| EXERCISE |
An exact restatement of the data below, with the pictures removed, is the required answer.

| DATA FOR ANALYSIS |
◆ ◆ ◆ ◆ ◆ ◆ ◆

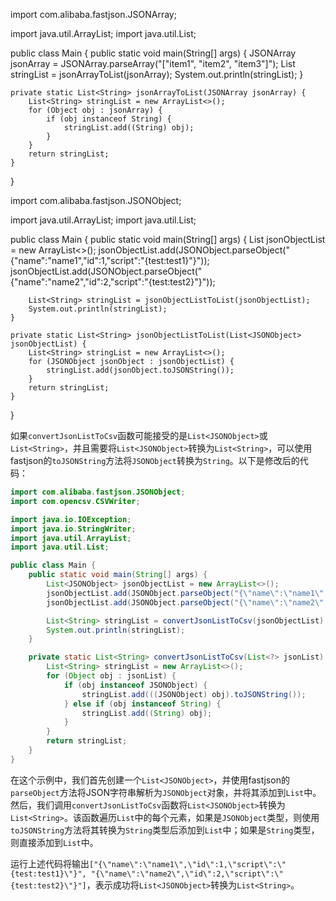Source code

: import com.alibaba.fastjson.JSONArray;

import java.util.ArrayList;
import java.util.List;

public class Main {
    public static void main(String[] args) {
        JSONArray jsonArray = JSONArray.parseArray("[\"item1\", \"item2\", \"item3\"]");
        List<String> stringList = jsonArrayToList(jsonArray);
        System.out.println(stringList);
    }

    private static List<String> jsonArrayToList(JSONArray jsonArray) {
        List<String> stringList = new ArrayList<>();
        for (Object obj : jsonArray) {
            if (obj instanceof String) {
                stringList.add((String) obj);
            }
        }
        return stringList;
    }
}

import com.alibaba.fastjson.JSONObject;

import java.util.ArrayList;
import java.util.List;

public class Main {
    public static void main(String[] args) {
        List<JSONObject> jsonObjectList = new ArrayList<>();
        jsonObjectList.add(JSONObject.parseObject("{\"name\":\"name1\",\"id\":1,\"script\":\"{test:test1}\"}"));
        jsonObjectList.add(JSONObject.parseObject("{\"name\":\"name2\",\"id\":2,\"script\":\"{test:test2}\"}"));

        List<String> stringList = jsonObjectListToList(jsonObjectList);
        System.out.println(stringList);
    }

    private static List<String> jsonObjectListToList(List<JSONObject> jsonObjectList) {
        List<String> stringList = new ArrayList<>();
        for (JSONObject jsonObject : jsonObjectList) {
            stringList.add(jsonObject.toJSONString());
        }
        return stringList;
    }
}


如果`convertJsonListToCsv`函数可能接受的是`List<JSONObject>`或`List<String>`，并且需要将`List<JSONObject>`转换为`List<String>`，可以使用fastjson的`toJSONString`方法将`JSONObject`转换为`String`。以下是修改后的代码：

```java
import com.alibaba.fastjson.JSONObject;
import com.opencsv.CSVWriter;

import java.io.IOException;
import java.io.StringWriter;
import java.util.ArrayList;
import java.util.List;

public class Main {
    public static void main(String[] args) {
        List<JSONObject> jsonObjectList = new ArrayList<>();
        jsonObjectList.add(JSONObject.parseObject("{\"name\":\"name1\",\"id\":1,\"script\":\"{test:test1}\"}"));
        jsonObjectList.add(JSONObject.parseObject("{\"name\":\"name2\",\"id\":2,\"script\":\"{test:test2}\"}"));

        List<String> stringList = convertJsonListToCsv(jsonObjectList);
        System.out.println(stringList);
    }

    private static List<String> convertJsonListToCsv(List<?> jsonList) {
        List<String> stringList = new ArrayList<>();
        for (Object obj : jsonList) {
            if (obj instanceof JSONObject) {
                stringList.add(((JSONObject) obj).toJSONString());
            } else if (obj instanceof String) {
                stringList.add((String) obj);
            }
        }
        return stringList;
    }
}
```

在这个示例中，我们首先创建一个`List<JSONObject>`，并使用fastjson的`parseObject`方法将JSON字符串解析为`JSONObject`对象，并将其添加到`List`中。然后，我们调用`convertJsonListToCsv`函数将`List<JSONObject>`转换为`List<String>`。该函数遍历`List`中的每个元素，如果是`JSONObject`类型，则使用`toJSONString`方法将其转换为`String`类型后添加到`List`中；如果是`String`类型，则直接添加到`List`中。

运行上述代码将输出`["{\"name\":\"name1\",\"id\":1,\"script\":\"{test:test1}\"}", "{\"name\":\"name2\",\"id\":2,\"script\":\"{test:test2}\"}"]`，表示成功将`List<JSONObject>`转换为`List<String>`。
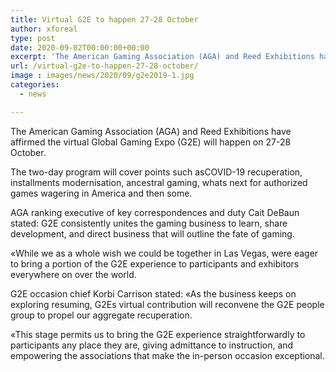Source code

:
```yaml
---
title: Virtual G2E to happen 27-28 October
author: xforeal 
type: post
date: 2020-09-02T00:00:00+00:00
excerpt: 'The American Gaming Association (AGA) and Reed Exhibitions have affirmed the virtual Global Gaming Expo (G2E) will happen on 27-28 October '
url: /virtual-g2e-to-happen-27-28-october/
image : images/news/2020/09/g2e2019-1.jpg
categories:
  - news

---
```

The American Gaming Association (AGA) and Reed Exhibitions have affirmed the virtual Global Gaming Expo (G2E) will happen on 27-28 October. 

The two-day program will cover points such asCOVID-19 recuperation, installments modernisation, ancestral gaming, whats next for authorized games wagering in America and then some. 

AGA ranking executive of key correspondences and duty Cait DeBaun stated: G2E consistently unites the gaming business to learn, share development, and direct business that will outline the fate of gaming. 

&#171;While we as a whole wish we could be together in Las Vegas, were eager to bring a portion of the G2E experience to participants and exhibitors everywhere on over the world. 

G2E occasion chief Korbi Carrison stated: &#171;As the business keeps on exploring resuming, G2Es virtual contribution will reconvene the G2E people group to propel our aggregate recuperation. 

&#171;This stage permits us to bring the G2E experience straightforwardly to participants any place they are, giving admittance to instruction, and empowering the associations that make the in-person occasion exceptional.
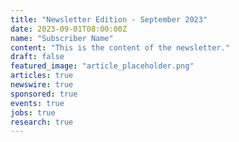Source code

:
 ```yaml
---
title: "Newsletter Edition - September 2023"
date: 2023-09-01T08:00:00Z
name: "Subscriber Name"
content: "This is the content of the newsletter."
draft: false
featured_image: "article_placeholder.png"
articles: true
newswire: true
sponsored: true
events: true
jobs: true
research: true
---
```


<!-- Additional content for the newsletter edition -->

◆ ◆ ◆ ◆ ◆ ◆ ◆

| TASK SOLUTION |
Source code

: import com.alibaba.fastjson.JSONArray;

import java.util.ArrayList;
import java.util.List;

public class Main {
    public static void main(String[] args) {
        JSONArray jsonArray = JSONArray.parseArray("[\"item1\", \"item2\", \"item3\"]");
        List<String> stringList = jsonArrayToList(jsonArray);
        System.out.println(stringList);
    }

    private static List<String> jsonArrayToList(JSONArray jsonArray) {
        List<String> stringList = new ArrayList<>();
        for (Object obj : jsonArray) {
            if (obj instanceof String) {
                stringList.add((String) obj);
            }
        }
        return stringList;
    }
}

import com.alibaba.fastjson.JSONObject;

import java.util.ArrayList;
import java.util.List;

public class Main {
    public static void main(String[] args) {
        List<JSONObject> jsonObjectList = new ArrayList<>();
        jsonObjectList.add(JSONObject.parseObject("{\"name\":\"name1\",\"id\":1,\"script\":\"{test:test1}\"}"));
        jsonObjectList.add(JSONObject.parseObject("{\"name\":\"name2\",\"id\":2,\"script\":\"{test:test2}\"}"));

        List<String> stringList = jsonObjectListToList(jsonObjectList);
        System.out.println(stringList);
    }

    private static List<String> jsonObjectListToList(List<JSONObject> jsonObjectList) {
        List<String> stringList = new ArrayList<>();
        for (JSONObject jsonObject : jsonObjectList) {
            stringList.add(jsonObject.toJSONString());
        }
        return stringList;
    }
}


如果`convertJsonListToCsv`函数可能接受的是`List<JSONObject>`或`List<String>`，并且需要将`List<JSONObject>`转换为`List<String>`，可以使用fastjson的`toJSONString`方法将`JSONObject`转换为`String`。以下是修改后的代码：

```java
import com.alibaba.fastjson.JSONObject;
import com.opencsv.CSVWriter;

import java.io.IOException;
import java.io.StringWriter;
import java.util.ArrayList;
import java.util.List;

public class Main {
    public static void main(String[] args) {
        List<JSONObject> jsonObjectList = new ArrayList<>();
        jsonObjectList.add(JSONObject.parseObject("{\"name\":\"name1\",\"id\":1,\"script\":\"{test:test1}\"}"));
        jsonObjectList.add(JSONObject.parseObject("{\"name\":\"name2\",\"id\":2,\"script\":\"{test:test2}\"}"));

        List<String> stringList = convertJsonListToCsv(jsonObjectList);
        System.out.println(stringList);
    }

    private static List<String> convertJsonListToCsv(List<?> jsonList) {
        List<String> stringList = new ArrayList<>();
        for (Object obj : jsonList) {
            if (obj instanceof JSONObject) {
                stringList.add(((JSONObject) obj).toJSONString());
            } else if (obj instanceof String) {
                stringList.add((String) obj);
            }
        }
        return stringList;
    }
}
```

在这个示例中，我们首先创建一个`List<JSONObject>`，并使用fastjson的`parseObject`方法将JSON字符串解析为`JSONObject`对象，并将其添加到`List`中。然后，我们调用`convertJsonListToCsv`函数将`List<JSONObject>`转换为`List<String>`。该函数遍历`List`中的每个元素，如果是`JSONObject`类型，则使用`toJSONString`方法将其转换为`String`类型后添加到`List`中；如果是`String`类型，则直接添加到`List`中。

运行上述代码将输出`["{\"name\":\"name1\",\"id\":1,\"script\":\"{test:test1}\"}", "{\"name\":\"name2\",\"id\":2,\"script\":\"{test:test2}\"}"]`，表示成功将`List<JSONObject>`转换为`List<String>`。
Source code

:
```yaml
---
title: Virtual G2E to happen 27-28 October
author: xforeal 
type: post
date: 2020-09-02T00:00:00+00:00
excerpt: 'The American Gaming Association (AGA) and Reed Exhibitions have affirmed the virtual Global Gaming Expo (G2E) will happen on 27-28 October '
url: /virtual-g2e-to-happen-27-28-october/
image : images/news/2020/09/g2e2019-1.jpg
categories:
  - news

---
```

The American Gaming Association (AGA) and Reed Exhibitions have affirmed the virtual Global Gaming Expo (G2E) will happen on 27-28 October. 

The two-day program will cover points such asCOVID-19 recuperation, installments modernisation, ancestral gaming, whats next for authorized games wagering in America and then some. 

AGA ranking executive of key correspondences and duty Cait DeBaun stated: G2E consistently unites the gaming business to learn, share development, and direct business that will outline the fate of gaming. 

&#171;While we as a whole wish we could be together in Las Vegas, were eager to bring a portion of the G2E experience to participants and exhibitors everywhere on over the world. 

G2E occasion chief Korbi Carrison stated: &#171;As the business keeps on exploring resuming, G2Es virtual contribution will reconvene the G2E people group to propel our aggregate recuperation. 

&#171;This stage permits us to bring the G2E experience straightforwardly to participants any place they are, giving admittance to instruction, and empowering the associations that make the in-person occasion exceptional.
Source code

:
 ```yaml
---
title: "Newsletter Edition - September 2023"
date: 2023-09-01T08:00:00Z
name: "Subscriber Name"
content: "This is the content of the newsletter."
draft: false
featured_image: "article_placeholder.png"
articles: true
newswire: true
sponsored: true
events: true
jobs: true
research: true
---
```


<!-- Additional content for the newsletter edition -->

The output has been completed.